L’intervista al professor Nicola Rossi, pubblicata ieri dal Tempo, indica la direzione giusta per una politica economica e fiscale di impronta liberale. Basterebbe il titolo (“Meno tasse, meno spesa e meno pubblico”) a convincerci a sottoscrivere, ma è ovviamente l’esposizione delle singole idee a rendere compiutamente l’idea di un percorso ben calibrato.
L’Italia ha in effetti estrema necessità di una limitazione dell’intervento pubblico nell’economia e, conseguentemente, di una riduzione della spesa pubblica. A questo fine occorre però, come diceva Ronald Reagan, “affamare la bestia”, e quindi tagliare le tasse.

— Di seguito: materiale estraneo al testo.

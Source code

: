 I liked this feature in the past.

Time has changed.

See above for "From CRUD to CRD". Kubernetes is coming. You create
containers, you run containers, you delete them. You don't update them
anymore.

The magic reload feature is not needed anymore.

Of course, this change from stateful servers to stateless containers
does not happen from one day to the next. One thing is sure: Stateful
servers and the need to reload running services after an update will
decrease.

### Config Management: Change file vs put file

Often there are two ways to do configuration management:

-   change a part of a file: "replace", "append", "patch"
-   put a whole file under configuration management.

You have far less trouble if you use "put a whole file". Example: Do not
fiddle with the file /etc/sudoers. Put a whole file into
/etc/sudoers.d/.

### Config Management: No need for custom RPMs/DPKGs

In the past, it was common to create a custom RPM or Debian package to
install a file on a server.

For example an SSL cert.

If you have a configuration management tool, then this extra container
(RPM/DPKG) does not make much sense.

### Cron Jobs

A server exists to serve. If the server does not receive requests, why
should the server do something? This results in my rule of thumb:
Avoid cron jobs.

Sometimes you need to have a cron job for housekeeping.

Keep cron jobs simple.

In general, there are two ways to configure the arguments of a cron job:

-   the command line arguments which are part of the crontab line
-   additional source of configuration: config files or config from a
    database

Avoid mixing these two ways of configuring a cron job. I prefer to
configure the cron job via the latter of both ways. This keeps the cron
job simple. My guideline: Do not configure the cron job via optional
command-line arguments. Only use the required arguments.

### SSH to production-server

Sul fisco, allora, è davvero auspicabile che si programmi e si realizzi al più presto l’operazione “a tappe” di riduzione delle imposte ipotizzata dal direttore Capezzone e condivisa dal professor Rossi.

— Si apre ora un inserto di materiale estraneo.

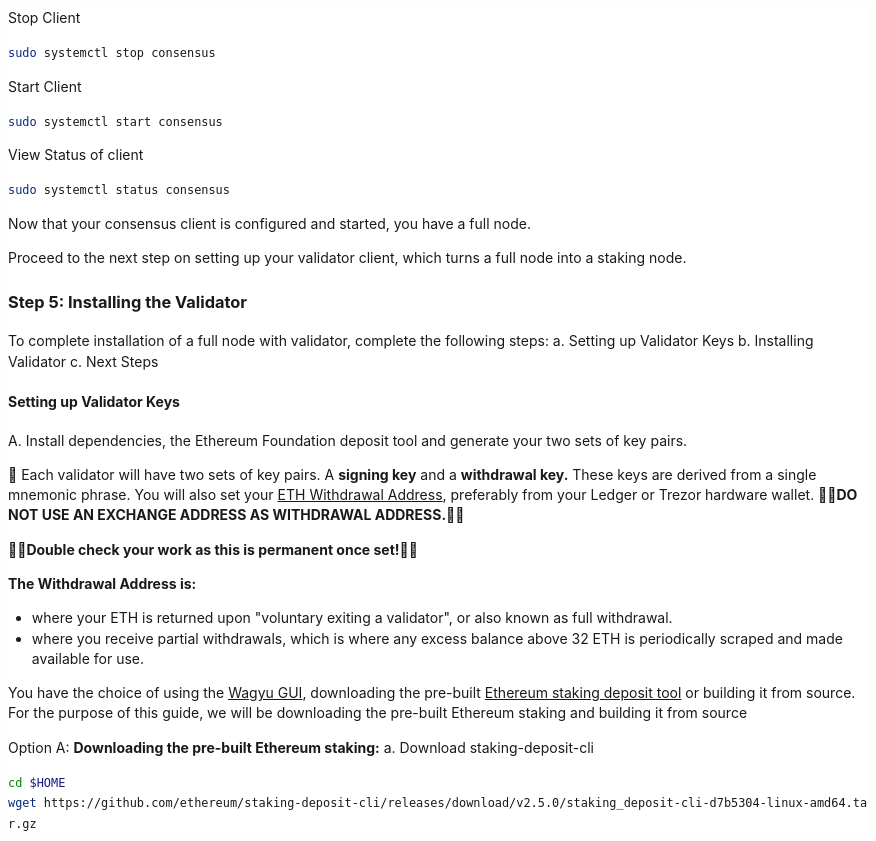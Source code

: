 Stop Client
```bash
sudo systemctl stop consensus
```


Start Client
```bash
sudo systemctl start consensus
```

View Status of client
```bash
sudo systemctl status consensus
```


Now that your consensus client is configured and started, you have a full node.

Proceed to the next step on setting up your validator client, which turns a full node into a staking node.



### Step 5: Installing the Validator

To complete installation of a full node with validator, complete the following steps:
a. Setting up Validator Keys
b. Installing Validator
c. Next Steps

#### Setting up Validator Keys
A. Install dependencies, the Ethereum Foundation deposit tool and generate your two sets of key pairs.

🚩
Each validator will have two sets of key pairs. A **signing key** and a **withdrawal key.** These keys are derived from a single mnemonic phrase. 
You will also set your [ETH Withdrawal Address](https://notes.ethereum.org/@launchpad/withdrawals-faq#Q-What-are-the-two-types-of-withdrawals), preferably from your Ledger or Trezor hardware wallet.
🛑🛑**DO NOT USE AN EXCHANGE ADDRESS AS WITHDRAWAL ADDRESS.**🛑🛑

🛑🛑**Double check your work as this is permanent once set!**🛑🛑

**The Withdrawal Address is:**
- where your ETH is returned upon "voluntary exiting a validator", or also known as full withdrawal.
- where you receive partial withdrawals, which is where any excess balance above 32 ETH is periodically scraped and made available for use.

You have the choice of using the [Wagyu GUI](https://github.com/stake-house/wagyu-installer), downloading the pre-built [Ethereum staking deposit tool](https://github.com/ethereum/staking-deposit-cli) or building it from source. For the purpose of this guide, we will be downloading the pre-built Ethereum staking and building it from source

Option A: **Downloading the pre-built Ethereum staking:**
a. Download staking-deposit-cli
```bash
cd $HOME
wget https://github.com/ethereum/staking-deposit-cli/releases/download/v2.5.0/staking_deposit-cli-d7b5304-linux-amd64.tar.gz
```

Anche nel campo della fiscalità immobiliare sarebbe opportuno intervenire. La stessa legge delega per la riforma fiscale, approvata ormai oltre due anni fa, prevede una misura in questo senso. Si tratta dell’estensione della cedolare secca alle locazioni ad uso diverso da quello abitativo. E anche qui si potrebbe agire per gradi, rispettando gli equilibri di bilancio che lo stesso professor Rossi, nella sua intervista, dimostra di apprezzare convintamente. Nel 2011 il Governo Berlusconi varò la flat tax sugli affitti abitativi in modo esteso, prevedendola sia per i nuovi contratti, sia per quelli in essere. Se non si ritenesse di poter agire con la medesima determinazione, si potrebbe partire dalle nuove locazioni, anche al fine di stimolare il ritorno sul mercato dei troppi locali vuoti che avviliscono le nostre città, così favorendo la nascita di nuove attività commerciali e artigianali. Operazione che sarebbe moltiplicata nei suoi effetti positivi qualora fosse accompagnata da un superamento della regolamentazione ipervincolistica dei contratti in questione, risalente al 1978 e già da molti anni non più al passo con i tempi.

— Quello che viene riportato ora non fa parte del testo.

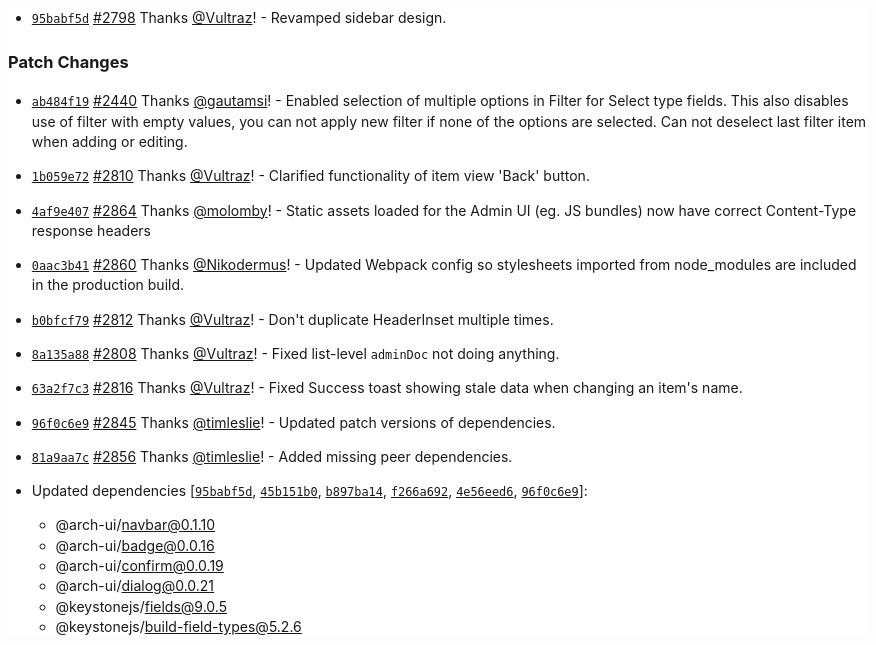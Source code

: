 - [`95babf5d`](https://github.com/keystonejs/keystone/commit/95babf5da8488f2d7f8ab9f91ff640576462af6d) [#2798](https://github.com/keystonejs/keystone/pull/2798) Thanks [@Vultraz](https://github.com/Vultraz)! - Revamped sidebar design.

### Patch Changes

- [`ab484f19`](https://github.com/keystonejs/keystone/commit/ab484f195752bb3ec59f6beb7d8817dce610ad06) [#2440](https://github.com/keystonejs/keystone/pull/2440) Thanks [@gautamsi](https://github.com/gautamsi)! - Enabled selection of multiple options in Filter for Select type fields. This also disables use of filter with empty values, you can not apply new filter if none of the options are selected. Can not deselect last filter item when adding or editing.

* [`1b059e72`](https://github.com/keystonejs/keystone/commit/1b059e726d95bbc6ad09a76ed3b40dbc4cf11682) [#2810](https://github.com/keystonejs/keystone/pull/2810) Thanks [@Vultraz](https://github.com/Vultraz)! - Clarified functionality of item view 'Back' button.

- [`4af9e407`](https://github.com/keystonejs/keystone/commit/4af9e4075c9329ab27e7aa18a664d2f2bcc1ac2d) [#2864](https://github.com/keystonejs/keystone/pull/2864) Thanks [@molomby](https://github.com/molomby)! - Static assets loaded for the Admin UI (eg. JS bundles) now have correct Content-Type response headers

* [`0aac3b41`](https://github.com/keystonejs/keystone/commit/0aac3b411a9e4f397645d9641c4675eab7a6e55b) [#2860](https://github.com/keystonejs/keystone/pull/2860) Thanks [@Nikodermus](https://github.com/Nikodermus)! - Updated Webpack config so stylesheets imported from node_modules are included in the production build.

- [`b0bfcf79`](https://github.com/keystonejs/keystone/commit/b0bfcf79477249f3c0bb14db68588d84a68f0186) [#2812](https://github.com/keystonejs/keystone/pull/2812) Thanks [@Vultraz](https://github.com/Vultraz)! - Don't duplicate HeaderInset multiple times.

* [`8a135a88`](https://github.com/keystonejs/keystone/commit/8a135a88ae6f3a4434db0ba7033cad2e5f18651e) [#2808](https://github.com/keystonejs/keystone/pull/2808) Thanks [@Vultraz](https://github.com/Vultraz)! - Fixed list-level `adminDoc` not doing anything.

- [`63a2f7c3`](https://github.com/keystonejs/keystone/commit/63a2f7c31777d968bad32d6e746e2f960c6ef0ad) [#2816](https://github.com/keystonejs/keystone/pull/2816) Thanks [@Vultraz](https://github.com/Vultraz)! - Fixed Success toast showing stale data when changing an item's name.

* [`96f0c6e9`](https://github.com/keystonejs/keystone/commit/96f0c6e917ecdd02af8da52829608b003219d3ca) [#2845](https://github.com/keystonejs/keystone/pull/2845) Thanks [@timleslie](https://github.com/timleslie)! - Updated patch versions of dependencies.

- [`81a9aa7c`](https://github.com/keystonejs/keystone/commit/81a9aa7c2349f9bb71d1a9686e4fa359a14b033f) [#2856](https://github.com/keystonejs/keystone/pull/2856) Thanks [@timleslie](https://github.com/timleslie)! - Added missing peer dependencies.

- Updated dependencies [[`95babf5d`](https://github.com/keystonejs/keystone/commit/95babf5da8488f2d7f8ab9f91ff640576462af6d), [`45b151b0`](https://github.com/keystonejs/keystone/commit/45b151b05de0583ba50364caeda8b5bb7a111385), [`b897ba14`](https://github.com/keystonejs/keystone/commit/b897ba14e34aa441b2d658c30b3dda9d1ebd48e2), [`f266a692`](https://github.com/keystonejs/keystone/commit/f266a6923a24c84936d66e00ec7de0ea0956445b), [`4e56eed6`](https://github.com/keystonejs/keystone/commit/4e56eed68c643fd436c371e2635d3024c51968b0), [`96f0c6e9`](https://github.com/keystonejs/keystone/commit/96f0c6e917ecdd02af8da52829608b003219d3ca)]:
  - @arch-ui/navbar@0.1.10
  - @arch-ui/badge@0.0.16
  - @arch-ui/confirm@0.0.19
  - @arch-ui/dialog@0.0.21
  - @keystonejs/fields@9.0.5
  - @keystonejs/build-field-types@5.2.6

Sempre nel comparto immobiliare, non può sottacersi la necessità di mettere mano all’Imu, la patrimoniale annuale che colpisce una forma di risparmio che in Italia dovrebbe essere tutelata e incoraggiata. Ventidue miliardi di euro l’anno, specie se confrontati con i nove sui quali si attestava l’Ici prima della manovra Monti, sono un peso che diviene sempre più gravoso soprattutto man mano che gli immobili transitano nelle mani degli eredi. Non è più un’eccezione alla regola, infatti, il caso del proprietario che non sia in grado di provvedere al mantenimento di beni che in tante situazioni sono privi di qualsiasi appetibilità sul mercato della compravendita come della locazione. Dunque, sempre per gradi, un’azione di riduzione potrebbe essere avviata anche in questo ambito. Con ciò liberando, checché ne dicano certi organismi internazionali, risorse pronte a muovere l’economia.